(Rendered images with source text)

-*-*-

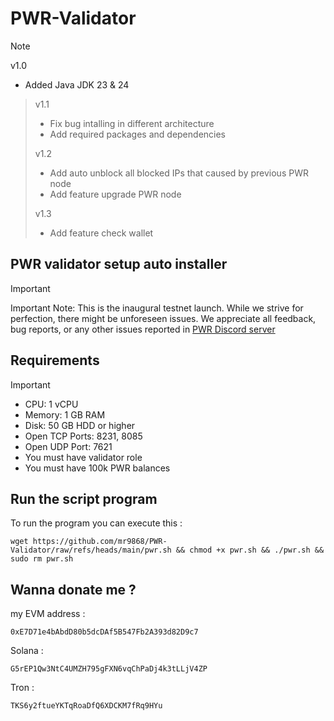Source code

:# PWR-Validator 
> [!NOTE]
> v1.0
> * Added Java JDK 23 & 24

> v1.1
> * Fix bug intalling in different architecture
> * Add required packages and dependencies
> 
> v1.2
> * Add auto unblock all blocked IPs that caused by previous PWR node
> * Add feature upgrade PWR node
> 
> v1.3
> * Add feature check wallet 

## PWR validator setup auto installer
> [!IMPORTANT]
> Important Note: This is the inaugural testnet launch. While we strive for perfection, there might be unforeseen issues. We appreciate all feedback, bug reports, or any other issues reported in [PWR Discord server](https://discord.gg/6axprNfT)
## Requirements
> [!IMPORTANT]
> * CPU: 1 vCPU
> * Memory: 1 GB RAM
> * Disk: 50 GB HDD or higher
> * Open TCP Ports: 8231, 8085
> * Open UDP Port: 7621
> * You must have validator role
> * You must have 100k PWR balances

## Run the script program
To run the program you can execute this :
```
wget https://github.com/mr9868/PWR-Validator/raw/refs/heads/main/pwr.sh && chmod +x pwr.sh && ./pwr.sh && sudo rm pwr.sh
```

## Wanna donate me ?
my EVM address :
```
0xE7D71e4bAbdD80b5dcDAf5B547Fb2A393d82D9c7
```
Solana :
``` 
G5rEP1Qw3NtC4UMZH795gFXN6vqChPaDj4k3tLLjV4ZP
```
Tron :
```
TKS6y2ftueYKTqRoaDfQ6XDCKM7fRq9HYu
```
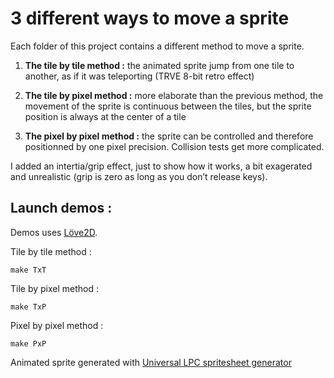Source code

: # 3 different ways to move a sprite

Each folder of this project contains a different method to move a sprite.

1. __The tile by tile method :__ the animated sprite jump from one tile to another, as if it was teleporting (TRVE 8-bit retro effect)

2. __The tile by pixel method :__ more elaborate than the previous method, the movement of the sprite is continuous between the tiles, but the sprite position is always at the center of a tile

3. __The pixel by pixel method :__ the sprite can be controlled and therefore positionned by one pixel precision. Collision tests get more complicated.

I added an intertia/grip effect, just to show how it works, a bit exagerated and unrealistic (grip is zero as long as you don’t release keys).

## Launch demos :

Demos uses [Löve2D](https://love2d.org/).

Tile by tile method :

```
make TxT
```

Tile by pixel method :

```
make TxP
```

Pixel by pixel method :

```
make PxP
```

Animated sprite generated with [Universal LPC spritesheet generator](https://sanderfrenken.github.io/Universal-LPC-Spritesheet-Character-Generator/)
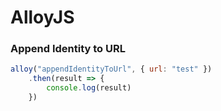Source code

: # AlloyJS

### Append Identity to URL

``` javascript
alloy("appendIdentityToUrl", { url: "test" })
    .then(result => {
        console.log(result)
    })

```

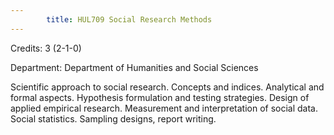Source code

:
 ```yaml
---
        title: HUL709 Social Research Methods
---
```

Credits: 3 (2-1-0)

Department: Department of Humanities and Social Sciences

Scientific approach to social research. Concepts and indices. Analytical and formal aspects. Hypothesis formulation and testing strategies. Design of applied empirical research. Measurement and interpretation of social data. Social statistics. Sampling designs, report writing.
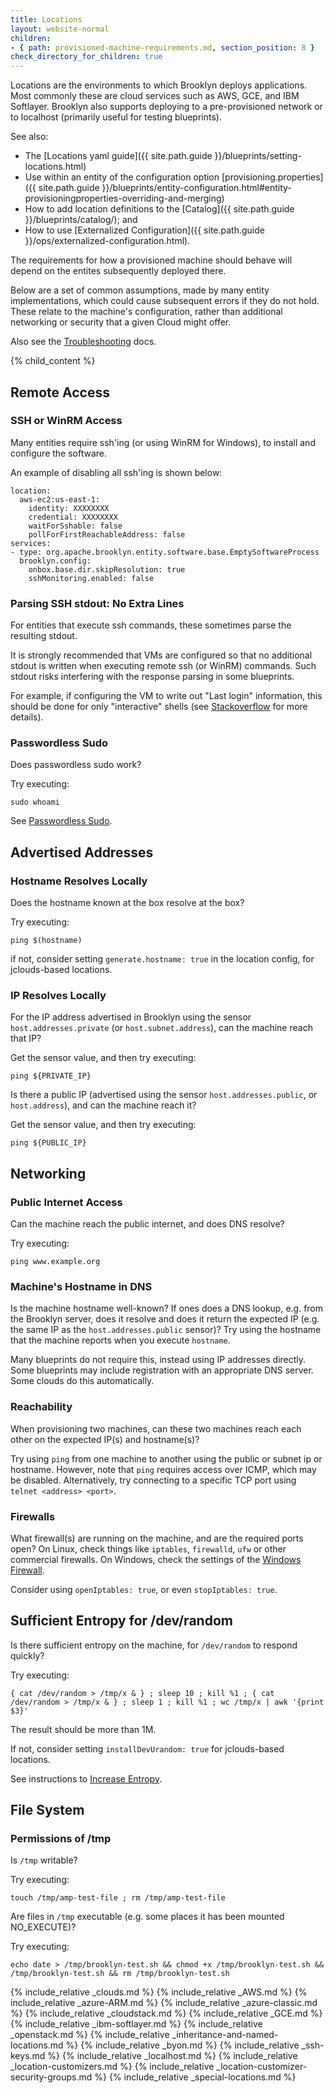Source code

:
 ```yaml
---
title: Locations
layout: website-normal
children:
- { path: provisioned-machine-requirements.md, section_position: 8 }
check_directory_for_children: true
---
```


Locations are the environments to which Brooklyn deploys applications. Most commonly these 
are cloud services such as AWS, GCE, and IBM Softlayer. Brooklyn also supports deploying 
to a pre-provisioned network or to localhost (primarily useful for testing blueprints).

See also:

* The [Locations yaml guide]({{ site.path.guide }}/blueprints/setting-locations.html)
* Use within an entity of the configuration option 
  [provisioning.properties]({{ site.path.guide }}/blueprints/entity-configuration.html#entity-provisioningproperties-overriding-and-merging)
* How to add location definitions to the [Catalog]({{ site.path.guide }}/blueprints/catalog/); and 
* How to use [Externalized Configuration]({{ site.path.guide }}/ops/externalized-configuration.html).

The requirements for how a provisioned machine should behave will depend on the
entites subsequently deployed there.

Below are a set of common assumptions, made by many entity implementations, which
could cause subsequent errors if they do not hold. These relate to the machine's 
configuration, rather than additional networking or security that a given Cloud 
might offer.

Also see the [Troubleshooting]({{book.path.docs}}/ops/troubleshooting/index.md) docs.

{% child_content %}


## Remote Access

### SSH or WinRM Access

Many entities require ssh'ing (or using WinRM for Windows), to install and configure 
the software.

An example of disabling all ssh'ing is shown below:

    location:
      aws-ec2:us-east-1:
        identity: XXXXXXXX
        credential: XXXXXXXX
        waitForSshable: false
        pollForFirstReachableAddress: false
    services:
    - type: org.apache.brooklyn.entity.software.base.EmptySoftwareProcess
      brooklyn.config:
        onbox.base.dir.skipResolution: true
        sshMonitoring.enabled: false


### Parsing SSH stdout: No Extra Lines

For entities that execute ssh commands, these sometimes parse the resulting stdout.

It is strongly recommended that VMs are configured so that no additional stdout is written when executing 
remote ssh (or WinRM) commands. Such stdout risks interfering with the response parsing in some blueprints.

For example, if configuring the VM to write out "Last login" information, this should be done for only 
"interactive" shells (see [Stackoverflow](http://stackoverflow.com/a/415444/1393883) for more details).


### Passwordless Sudo

Does passwordless sudo work?

Try executing:

    sudo whoami

See [Passwordless Sudo](#passwordless-sudo).


## Advertised Addresses

### Hostname Resolves Locally

Does the hostname known at the box resolve at the box?

Try executing:

    ping $(hostname)

if not, consider setting `generate.hostname: true` in the location config, for jclouds-based locations.


### IP Resolves Locally

For the IP address advertised in Brooklyn using the sensor `host.addresses.private` (or `host.subnet.address`), 
can the machine reach that IP?

Get the sensor value, and then try executing:

    ping ${PRIVATE_IP}

Is there a public IP (advertised using the sensor `host.addresses.public`, or `host.address`), and can the 
machine reach it?

Get the sensor value, and then try executing:

    ping ${PUBLIC_IP}


## Networking

### Public Internet Access

Can the machine reach the public internet, and does DNS resolve?

Try executing:

    ping www.example.org


### Machine's Hostname in DNS

Is the machine hostname well-known? If ones does a DNS lookup, e.g. from the Brooklyn server, does it resolve and 
does it return the expected IP (e.g. the same IP as the `host.addresses.public` sensor)? Try using the hostname
that the machine reports when you execute `hostname`.

Many blueprints do not require this, instead using IP addresses directly. Some blueprints may include registration
with an appropriate DNS server. Some clouds do this automatically.


### Reachability

When provisioning two machines, can these two machines reach each other on the expected IP(s) and hostname(s)?

Try using `ping` from one machine to another using the public or subnet ip or hostname.
However, note that `ping` requires access over ICMP, which may be disabled. Alternatively,
try connecting to a specific TCP port using `telnet <address> <port>`.


### Firewalls

What firewall(s) are running on the machine, and are the required ports open?
On Linux, check things like `iptables`, `firewalld`, `ufw` or other commercial
firewalls. On Windows, check the settings of the 
[Windows Firewall](https://en.wikipedia.org/wiki/Windows_Firewall).

Consider using `openIptables: true`, or even `stopIptables: true`.


## Sufficient Entropy for /dev/random

Is there sufficient entropy on the machine, for `/dev/random` to respond quickly?

Try executing:

    { cat /dev/random > /tmp/x & } ; sleep 10 ; kill %1 ; { cat /dev/random > /tmp/x & } ; sleep 1 ; kill %1 ; wc /tmp/x | awk '{print $3}'

The result should be more than 1M.

If not, consider setting `installDevUrandom: true` for jclouds-based locations.

See instructions to [Increase Entropy]({{book.path.docs}}/ops/troubleshooting/increase-entropy.md).


## File System

### Permissions of /tmp

Is `/tmp` writable?

Try executing:

    touch /tmp/amp-test-file ; rm /tmp/amp-test-file

Are files in `/tmp` executable (e.g. some places it has been mounted NO_EXECUTE)?

Try executing:

    echo date > /tmp/brooklyn-test.sh && chmod +x /tmp/brooklyn-test.sh && /tmp/brooklyn-test.sh && rm /tmp/brooklyn-test.sh

{% include_relative _clouds.md %}
{% include_relative _AWS.md %}
{% include_relative _azure-ARM.md %}
{% include_relative _azure-classic.md %}
{% include_relative _cloudstack.md %}
{% include_relative _GCE.md %}
{% include_relative _ibm-softlayer.md %}
{% include_relative _openstack.md %}
{% include_relative _inheritance-and-named-locations.md %}
{% include_relative _byon.md %}
{% include_relative _ssh-keys.md %}
{% include_relative _localhost.md %}
{% include_relative _location-customizers.md %}
{% include_relative _location-customizer-security-groups.md %}
{% include_relative _special-locations.md %}
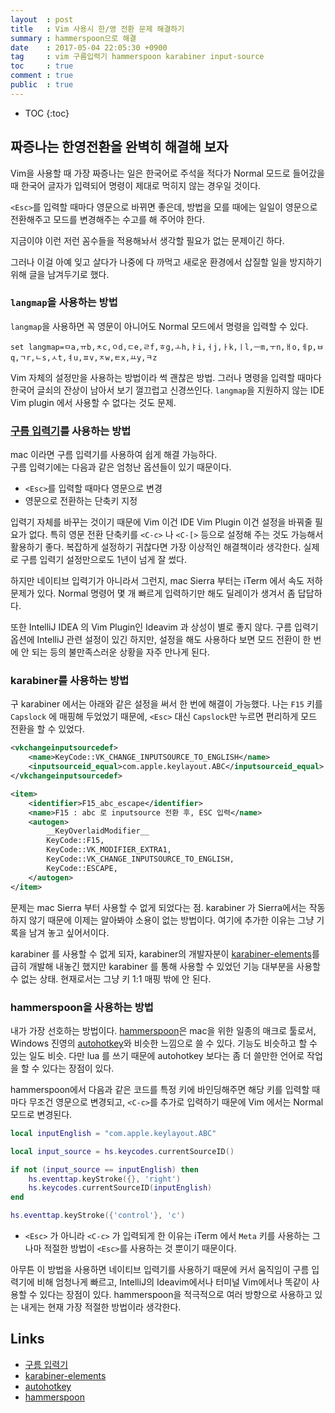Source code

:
```yaml
---
layout  : post
title   : Vim 사용시 한/영 전환 문제 해결하기
summary : hammerspoon으로 해결
date    : 2017-05-04 22:05:30 +0900
tag     : vim 구름입력기 hammerspoon karabiner input-source
toc     : true
comment : true
public  : true
---
```

* TOC
{:toc}

## 짜증나는 한영전환을 완벽히 해결해 보자

Vim을 사용할 때 가장 짜증나는 일은 한국어로 주석을 적다가 Normal 모드로 들어갔을 때 한국어 글자가 입력되어 명령이 제대로 먹히지 않는 경우일 것이다.

`<Esc>`를 입력할 때마다 영문으로 바뀌면 좋은데, 방법을 모를 때에는 일일이 영문으로 전환해주고 모드를 변경해주는 수고를 해 주어야 한다.

지금이야 이런 저런 꼼수들을 적용해놔서 생각할 필요가 없는 문제이긴 하다.

그러나 이걸 아예 잊고 살다가 나중에 다 까먹고 새로운 환경에서 삽질할 일을 방지하기 위해 글을 남겨두기로 했다.

### `langmap`을 사용하는 방법

`langmap`을 사용하면 꼭 영문이 아니어도 Normal 모드에서 명령을 입력할 수 있다.

```viml
set langmap=ㅁa,ㅠb,ㅊc,ㅇd,ㄷe,ㄹf,ㅎg,ㅗh,ㅑi,ㅓj,ㅏk,ㅣl,ㅡm,ㅜn,ㅐo,ㅔp,ㅂq,ㄱr,ㄴs,ㅅt,ㅕu,ㅍv,ㅈw,ㅌx,ㅛy,ㅋz
```

Vim 자체의 설정만을 사용하는 방법이라 썩 괜찮은 방법. 그러나 명령을 입력할 때마다 한국어 글쇠의 잔상이 남아서 보기 껄끄럽고 신경쓰인다. `langmap`을 지원하지 않는 IDE Vim plugin 에서 사용할 수 없다는 것도 문제.

### [구름 입력기](http://gureum.io/)를 사용하는 방법

mac 이라면 구름 입력기를 사용하여 쉽게 해결 가능하다.  
구름 입력기에는 다음과 같은 엄청난 옵션들이 있기 때문이다.

* `<Esc>`를 입력할 때마다 영문으로 변경
* 영문으로 전환하는 단축키 지정

입력기 자체를 바꾸는 것이기 때문에 Vim 이건 IDE Vim Plugin 이건 설정을 바꿔줄 필요가 없다.
특히 영문 전환 단축키를 `<C-c>` 나 `<C-[>` 등으로 설정해 주는 것도 가능해서 활용하기 좋다.
복잡하게 설정하기 귀찮다면 가장 이상적인 해결책이라 생각한다. 실제로 구름 입력기 설정만으로도 1년이 넘게 잘 썼다.

하지만 네이티브 입력기가 아니라서 그런지, mac Sierra 부터는 iTerm 에서 속도 저하 문제가 있다. Normal 명령어 몇 개 빠르게 입력하기만 해도 딜레이가 생겨서 좀 답답하다.

또한 IntelliJ IDEA 의 Vim Plugin인 Ideavim 과 상성이 별로 좋지 않다. 구름 입력기 옵션에 IntelliJ 관련 설정이 있긴 하지만, 설정을 해도 사용하다 보면 모드 전환이 한 번에 안 되는 등의 불만족스러운 상황을 자주 만나게 된다.

### karabiner를 사용하는 방법

구 karabiner 에서는 아래와 같은 설정을 써서 한 번에 해결이 가능했다.
나는 `F15` 키를 `Capslock` 에 매핑해 두었었기 때문에, `<Esc>` 대신 `Capslock`만 누르면 편리하게 모드 전환을 할 수 있었다.

```xml
<vkchangeinputsourcedef>
    <name>KeyCode::VK_CHANGE_INPUTSOURCE_TO_ENGLISH</name>
    <inputsourceid_equal>com.apple.keylayout.ABC</inputsourceid_equal>
</vkchangeinputsourcedef>

<item>
    <identifier>F15_abc_escape</identifier>
    <name>F15 : abc 로 inputsource 전환 후, ESC 입력</name>
    <autogen>
        __KeyOverlaidModifier__
        KeyCode::F15,
        KeyCode::VK_MODIFIER_EXTRA1,
        KeyCode::VK_CHANGE_INPUTSOURCE_TO_ENGLISH,
        KeyCode::ESCAPE,
    </autogen>
</item>
```

문제는 mac Sierra 부터 사용할 수 없게 되었다는 점. karabiner 가 Sierra에서는 작동하지 않기 때문에 이제는 알아봐야 소용이 없는 방법이다. 여기에 추가한 이유는 그냥 기록을 남겨 놓고 싶어서이다.

karabiner 를 사용할 수 없게 되자, karabiner의 개발자분이 [karabiner-elements](https://github.com/tekezo/Karabiner-Elements)를 급히 개발해 내놓긴 했지만 karabiner 를 통해 사용할 수 있었던 기능 대부분을 사용할 수 없는 상태. 현재로서는 그냥 키 1:1 매핑 밖에 안 된다.

### hammerspoon을 사용하는 방법

내가 가장 선호하는 방법이다. [hammerspoon](http://www.hammerspoon.org/)은 mac을 위한 일종의 매크로 툴로서, Windows 진영의 [autohotkey](https://autohotkey.com/)와 비슷한 느낌으로 쓸 수 있다. 기능도 비슷하고 할 수 있는 일도 비슷. 다만 lua 를 쓰기 때문에 autohotkey 보다는 좀 더 쓸만한 언어로 작업을 할 수 있다는 장점이 있다.

hammerspoon에서 다음과 같은 코드를 특정 키에 바인딩해주면 해당 키를 입력할 때마다 무조건 영문으로 변경되고, `<C-c>`를 추가로 입력하기 때문에 Vim 에서는 Normal 모드로 변경된다.

```lua
local inputEnglish = "com.apple.keylayout.ABC"

local input_source = hs.keycodes.currentSourceID()

if not (input_source == inputEnglish) then
    hs.eventtap.keyStroke({}, 'right')
    hs.keycodes.currentSourceID(inputEnglish)
end

hs.eventtap.keyStroke({'control'}, 'c')
```

* `<Esc>` 가 아니라 `<C-c>` 가 입력되게 한 이유는 iTerm 에서 `Meta` 키를 사용하는 그나마 적절한 방법이 `<Esc>`를 사용하는 것 뿐이기 때문이다.

아무튼 이 방법을 사용하면 네이티브 입력기를 사용하기 때문에 커서 움직임이 구름 입력기에 비해 엄청나게 빠르고, IntelliJ의 Ideavim에서나 터미널 Vim에서나 똑같이 사용할 수 있다는 장점이 있다. hammerspoon을 적극적으로 여러 방향으로 사용하고 있는 내게는 현재 가장 적절한 방법이라 생각한다.

## Links

* [구름 입력기](http://gureum.io/)
* [karabiner-elements](https://github.com/tekezo/Karabiner-Elements)
* [autohotkey](https://autohotkey.com/)
* [hammerspoon](http://www.hammerspoon.org/)

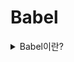 # Babel

<details><summary>Babel이란?</summary>

## Babel이란?

Babel은 자바스크립트 컴파일러<sup>[[1]](#babel1)</sup>로 ECMAScript 6 이상의 최신 자바스크립트 코드를 특정 브라우저 환경에서도 작동될 수 있도록 하위 호환 버전의 자바스크립트 코드로 변환한다. 플러그인을 사용하면 리액트의 JSX 문법이나 타입스크립트 문법도 변환이 가능하다.

```javascript
// Babel 입력값: ES2015 arrow function
[1, 2, 3].map(n => n + 1);

// Babel 출력값: ES5 equivalent
[1, 2, 3].map(function(n) {
  return n + 1;
});
```

## Babel을 사용해 다음 코드를 변환해보자!

```javascript
// babel/src/index.js
odds = evens.map(v => v + 1);
pairs = evens.map(v => ({ even: v, odd: v + 1 }));
nums = evens.map((v, i) => v + i);
```

### 1. babel 패키지 설치한다.

프로젝트 폴더에 다음 패키지들을 설치한다.

- @babel/core: babel 코어 모듈이다.
- @babel/cli: babel을 커맨드라인에서 사용할 수 있다.
- @babel/preset-env: 변환할 문법을 각각 지정하고 관리하는 수고를 덜어준다. 예를 들어 arrow function을 사용하기 위해 해당 플러그인을 받을 필요 없이 그냥 타겟 브라우저(e.g. ie10)를 지정하면 된다.
- @babel/polyfill: 폴리필을 제공한다.

```
$npm install --save-dev @babel/core @babel/cli @babel/preset-env
$npm install --save @babel/polyfill
```

### 2. 프로젝트 폴더에 babel.config.js 파일을 생성하고 다음 코드를 작성한다.

babel.config.js는 babel 환경 설정 파일이다.

```javascript
const presets = [
  [
    '@babel/env',
    {
      // 지원하고 싶은 브라우저의 버전
      targets: {
        ie: '10',
        edge: '17',
        firefox: '60',
        chrome: '67',
        safari: '11.1'
      },
      useBuiltIns: 'usage'
    }
  ]
];

module.exports = { presets };
```

### 3. 컴파일하기

babel/src 디렉토리에 위치한 모든 코드를 컴파일한다. 현재 폴더에는 index.js 파일 하나가 존재한다.

```
$./node_modules/.bin/babel src --out-dir lib

또는

$npx babel src --out-dir lib // npm@5.2.0 이상부터 지원

```

### 4. 컴파일 결과 확인하기

컴파일이 완료되면 babel/lib에 동일한 이름(index.js)으로 생성된다. 컴파일 결과 IE 10, Edge 17, Firefox 60, Chrome 67, Safari 11.1 이상의 버전을 지원하는 코드가 생성되었다.

```javascript
// babel/lib/index.js
'use strict';

odds = evens.map(function(v) {
  return v + 1;
});
pairs = evens.map(function(v) {
  return {
    even: v,
    odd: v + 1
  };
});
nums = evens.map(function(v, i) {
  return v + i;
});
```

## 참고 자료

- [Babel - Usage Guide](https://babeljs.io/docs/en/usage)
- [Is Babel a compiler or transpiler? - Stackoverflow](https://stackoverflow.com/questions/43968748/is-babel-a-compiler-or-transpiler)

---

1. <a name="babel1"></a> ECMAScript 6 이상의 명세에서 제시하는 고수준의 추상적 개념들을 브라우저에서 호환 가능한 저수준의 구현체로 변환한다는 점에 초점을 두어 Compiler라는 용어를 사용한다.
   </details>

-*-*-

## Aim of the task
The copy should hold exactly the lines above from the one with "To run the program" through the one with "Department: Department of", both ends counted, and no pictures at all.

## Task solution
To run the program you can execute this :
```
wget https://github.com/mr9868/PWR-Validator/raw/refs/heads/main/pwr.sh && chmod +x pwr.sh && ./pwr.sh && sudo rm pwr.sh
```

## Wanna donate me ?
my EVM address :
```
0xE7D71e4bAbdD80b5dcDAf5B547Fb2A393d82D9c7
```
Solana :
``` 
G5rEP1Qw3NtC4UMZH795gFXN6vqChPaDj4k3tLLjV4ZP
```
Tron :
```
TKS6y2ftueYKTqRoaDfQ6XDCKM7fRq9HYu
```
Source code

: # 3 different ways to move a sprite

Each folder of this project contains a different method to move a sprite.

1. __The tile by tile method :__ the animated sprite jump from one tile to another, as if it was teleporting (TRVE 8-bit retro effect)

2. __The tile by pixel method :__ more elaborate than the previous method, the movement of the sprite is continuous between the tiles, but the sprite position is always at the center of a tile

3. __The pixel by pixel method :__ the sprite can be controlled and therefore positionned by one pixel precision. Collision tests get more complicated.

I added an intertia/grip effect, just to show how it works, a bit exagerated and unrealistic (grip is zero as long as you don’t release keys).

## Launch demos :

Demos uses [Löve2D](https://love2d.org/).

Tile by tile method :

```
make TxT
```

Tile by pixel method :

```
make TxP
```

Pixel by pixel method :

```
make PxP
```

Animated sprite generated with [Universal LPC spritesheet generator](https://sanderfrenken.github.io/Universal-LPC-Spritesheet-Character-Generator/)
Source code

: # AlloyJS

### Append Identity to URL

``` javascript
alloy("appendIdentityToUrl", { url: "test" })
    .then(result => {
        console.log(result)
    })

```

Source code

:
 ```yaml
---
        title: HUL709 Social Research Methods
---
```

Credits: 3 (2-1-0)

Department: Department of Humanities and Social Sciences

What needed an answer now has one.